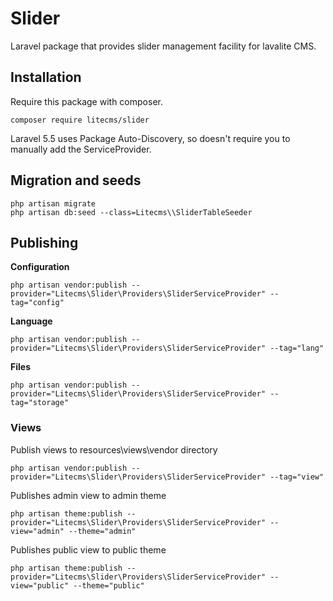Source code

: # Slider 

Laravel package that provides slider management facility for lavalite CMS.

## Installation

Require this package with composer. 

    composer require litecms/slider

Laravel 5.5 uses Package Auto-Discovery, so doesn't require you to manually add the ServiceProvider.

## Migration and seeds

    php artisan migrate
    php artisan db:seed --class=Litecms\\SliderTableSeeder

## Publishing

**Configuration**

    php artisan vendor:publish --provider="Litecms\Slider\Providers\SliderServiceProvider" --tag="config"

**Language**

    php artisan vendor:publish --provider="Litecms\Slider\Providers\SliderServiceProvider" --tag="lang"

**Files**

    php artisan vendor:publish --provider="Litecms\Slider\Providers\SliderServiceProvider" --tag="storage"

### Views

Publish views to resources\views\vendor directory

    php artisan vendor:publish --provider="Litecms\Slider\Providers\SliderServiceProvider" --tag="view"

Publishes admin view to admin theme

    php artisan theme:publish --provider="Litecms\Slider\Providers\SliderServiceProvider" --view="admin" --theme="admin"

Publishes public view to public theme

    php artisan theme:publish --provider="Litecms\Slider\Providers\SliderServiceProvider" --view="public" --theme="public"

#### [What you will do]
An exact reproduction of the material is needed, without its images.

#### [Solution to the exercise]
Source code

: # Slider 

Laravel package that provides slider management facility for lavalite CMS.

## Installation

Require this package with composer. 

    composer require litecms/slider

Laravel 5.5 uses Package Auto-Discovery, so doesn't require you to manually add the ServiceProvider.

## Migration and seeds

    php artisan migrate
    php artisan db:seed --class=Litecms\\SliderTableSeeder

## Publishing

**Configuration**

    php artisan vendor:publish --provider="Litecms\Slider\Providers\SliderServiceProvider" --tag="config"

**Language**

    php artisan vendor:publish --provider="Litecms\Slider\Providers\SliderServiceProvider" --tag="lang"

**Files**

    php artisan vendor:publish --provider="Litecms\Slider\Providers\SliderServiceProvider" --tag="storage"

### Views

Publish views to resources\views\vendor directory

    php artisan vendor:publish --provider="Litecms\Slider\Providers\SliderServiceProvider" --tag="view"

Publishes admin view to admin theme

    php artisan theme:publish --provider="Litecms\Slider\Providers\SliderServiceProvider" --view="admin" --theme="admin"

Publishes public view to public theme

    php artisan theme:publish --provider="Litecms\Slider\Providers\SliderServiceProvider" --view="public" --theme="public"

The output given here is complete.